Yes, but you seem to be missing the point of what the Sacrament of Reconciliation is. It’s not just “confession”…
I translate from the Spanish book “La Confirmacion” (RCIA) by Fr. Ricardo Fernandez:
The authority to forgive sins that the Church has is judicial: that is, the power conferred by Christ to the Apostles and their successors implies a true judicial act: there is a judge, there is someone being judged, and there is a guilt. A judgment takes place, a sentence is pronounced and a penalty is imposed.
This means that when the priest gives the forgiveness, he is not doing so as if he “declared that the sins are forgiven, but as a judicial act in which the sentence is pronounced by he himself as the judge” (Council of Trent cf. Dz 902)
The acts of the penitent: contrition, confession, and satisfaction.

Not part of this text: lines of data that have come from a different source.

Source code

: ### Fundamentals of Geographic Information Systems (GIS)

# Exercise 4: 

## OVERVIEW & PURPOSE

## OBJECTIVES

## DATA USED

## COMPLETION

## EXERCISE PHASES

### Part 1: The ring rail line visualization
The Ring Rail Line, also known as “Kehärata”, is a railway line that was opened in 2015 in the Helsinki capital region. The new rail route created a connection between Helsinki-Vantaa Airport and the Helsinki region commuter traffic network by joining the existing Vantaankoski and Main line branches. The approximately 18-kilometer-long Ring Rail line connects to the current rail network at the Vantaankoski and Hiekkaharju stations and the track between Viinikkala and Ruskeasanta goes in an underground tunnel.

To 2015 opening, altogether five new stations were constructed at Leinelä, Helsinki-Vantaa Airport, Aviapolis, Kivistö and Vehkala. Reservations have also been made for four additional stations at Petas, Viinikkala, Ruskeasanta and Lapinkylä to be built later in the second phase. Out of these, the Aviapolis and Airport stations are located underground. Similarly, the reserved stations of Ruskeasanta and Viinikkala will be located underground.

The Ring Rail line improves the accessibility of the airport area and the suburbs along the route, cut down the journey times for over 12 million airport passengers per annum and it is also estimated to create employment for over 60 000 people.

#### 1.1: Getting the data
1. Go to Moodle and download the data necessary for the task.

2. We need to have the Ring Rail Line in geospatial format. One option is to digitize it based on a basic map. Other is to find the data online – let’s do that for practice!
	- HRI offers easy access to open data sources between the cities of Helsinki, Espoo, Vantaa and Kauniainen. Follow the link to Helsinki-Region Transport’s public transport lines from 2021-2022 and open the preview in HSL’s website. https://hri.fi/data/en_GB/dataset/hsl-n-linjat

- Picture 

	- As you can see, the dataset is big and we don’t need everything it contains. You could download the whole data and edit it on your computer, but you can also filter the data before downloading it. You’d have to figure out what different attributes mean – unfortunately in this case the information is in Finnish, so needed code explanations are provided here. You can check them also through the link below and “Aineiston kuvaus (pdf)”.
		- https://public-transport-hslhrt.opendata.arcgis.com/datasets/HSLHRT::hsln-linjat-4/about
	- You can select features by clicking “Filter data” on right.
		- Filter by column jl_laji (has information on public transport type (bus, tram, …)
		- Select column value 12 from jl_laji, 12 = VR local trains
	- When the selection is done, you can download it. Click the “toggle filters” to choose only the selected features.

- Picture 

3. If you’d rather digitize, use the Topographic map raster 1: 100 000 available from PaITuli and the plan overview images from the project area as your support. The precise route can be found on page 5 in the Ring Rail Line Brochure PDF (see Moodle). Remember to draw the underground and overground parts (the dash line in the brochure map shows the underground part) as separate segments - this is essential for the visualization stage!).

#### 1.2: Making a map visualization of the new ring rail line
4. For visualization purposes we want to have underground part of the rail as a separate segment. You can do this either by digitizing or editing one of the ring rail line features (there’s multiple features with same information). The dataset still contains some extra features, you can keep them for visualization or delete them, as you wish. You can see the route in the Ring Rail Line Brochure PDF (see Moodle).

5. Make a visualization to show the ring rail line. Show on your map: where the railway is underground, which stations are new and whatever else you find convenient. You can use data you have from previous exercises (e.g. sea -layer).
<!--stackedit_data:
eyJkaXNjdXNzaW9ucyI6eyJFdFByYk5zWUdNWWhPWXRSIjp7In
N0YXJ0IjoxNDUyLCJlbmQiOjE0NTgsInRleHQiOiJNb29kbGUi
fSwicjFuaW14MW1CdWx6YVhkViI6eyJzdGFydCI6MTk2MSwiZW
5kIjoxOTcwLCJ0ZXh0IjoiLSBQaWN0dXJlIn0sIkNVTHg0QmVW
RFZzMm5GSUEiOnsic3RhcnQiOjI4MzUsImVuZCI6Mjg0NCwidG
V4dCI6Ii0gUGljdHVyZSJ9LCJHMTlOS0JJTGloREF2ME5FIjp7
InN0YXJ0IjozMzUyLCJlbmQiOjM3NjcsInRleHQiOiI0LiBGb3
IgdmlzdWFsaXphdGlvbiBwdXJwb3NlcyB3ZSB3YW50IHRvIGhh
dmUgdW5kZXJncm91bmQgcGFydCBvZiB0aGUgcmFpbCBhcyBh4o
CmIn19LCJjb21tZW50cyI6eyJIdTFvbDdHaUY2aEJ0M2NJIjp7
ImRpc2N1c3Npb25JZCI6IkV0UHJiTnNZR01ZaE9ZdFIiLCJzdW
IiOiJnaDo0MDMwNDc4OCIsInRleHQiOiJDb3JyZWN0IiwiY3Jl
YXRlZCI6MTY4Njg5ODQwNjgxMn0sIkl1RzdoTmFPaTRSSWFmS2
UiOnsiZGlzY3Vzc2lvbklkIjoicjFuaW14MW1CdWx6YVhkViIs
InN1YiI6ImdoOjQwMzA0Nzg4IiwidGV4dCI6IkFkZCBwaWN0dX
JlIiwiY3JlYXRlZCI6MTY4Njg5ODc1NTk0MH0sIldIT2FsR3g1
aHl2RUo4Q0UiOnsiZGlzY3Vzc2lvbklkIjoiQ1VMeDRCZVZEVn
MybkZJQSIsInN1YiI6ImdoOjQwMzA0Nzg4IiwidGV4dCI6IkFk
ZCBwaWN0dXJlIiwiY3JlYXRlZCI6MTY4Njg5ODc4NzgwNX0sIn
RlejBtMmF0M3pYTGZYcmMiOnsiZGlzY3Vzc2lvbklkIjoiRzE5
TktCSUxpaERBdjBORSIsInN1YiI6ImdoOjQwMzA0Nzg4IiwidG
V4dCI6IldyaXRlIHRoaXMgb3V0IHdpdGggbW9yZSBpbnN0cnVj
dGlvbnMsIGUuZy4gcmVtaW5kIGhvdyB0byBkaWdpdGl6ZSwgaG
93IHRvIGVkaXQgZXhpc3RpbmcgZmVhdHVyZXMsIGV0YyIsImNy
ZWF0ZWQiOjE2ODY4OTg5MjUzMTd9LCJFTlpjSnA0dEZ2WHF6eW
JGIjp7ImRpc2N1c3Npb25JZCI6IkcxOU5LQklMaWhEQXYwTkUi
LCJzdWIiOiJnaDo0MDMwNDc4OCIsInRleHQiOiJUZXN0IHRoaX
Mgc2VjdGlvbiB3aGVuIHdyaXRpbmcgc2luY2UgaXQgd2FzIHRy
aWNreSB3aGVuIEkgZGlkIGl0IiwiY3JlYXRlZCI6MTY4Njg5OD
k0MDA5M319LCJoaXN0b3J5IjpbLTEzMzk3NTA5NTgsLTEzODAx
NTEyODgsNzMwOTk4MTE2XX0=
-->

Satisfaction is the final act of the sacramental sign, that in many places is called precisely penance. It is a sign of the compromise that the man takes to begin a new life
…being difficult that the dispositions be so perfect as suppressing all temporal penalty, the confessor imposes a penance that helps attenuating this penalty. It belongs to the substance of the dispositions (of the penitent) to accept the satisfaction imposed by the confessor in order to repay the divine justice; these works acquire supernatural value, because they are inserted within the effectiveness of the sacrament.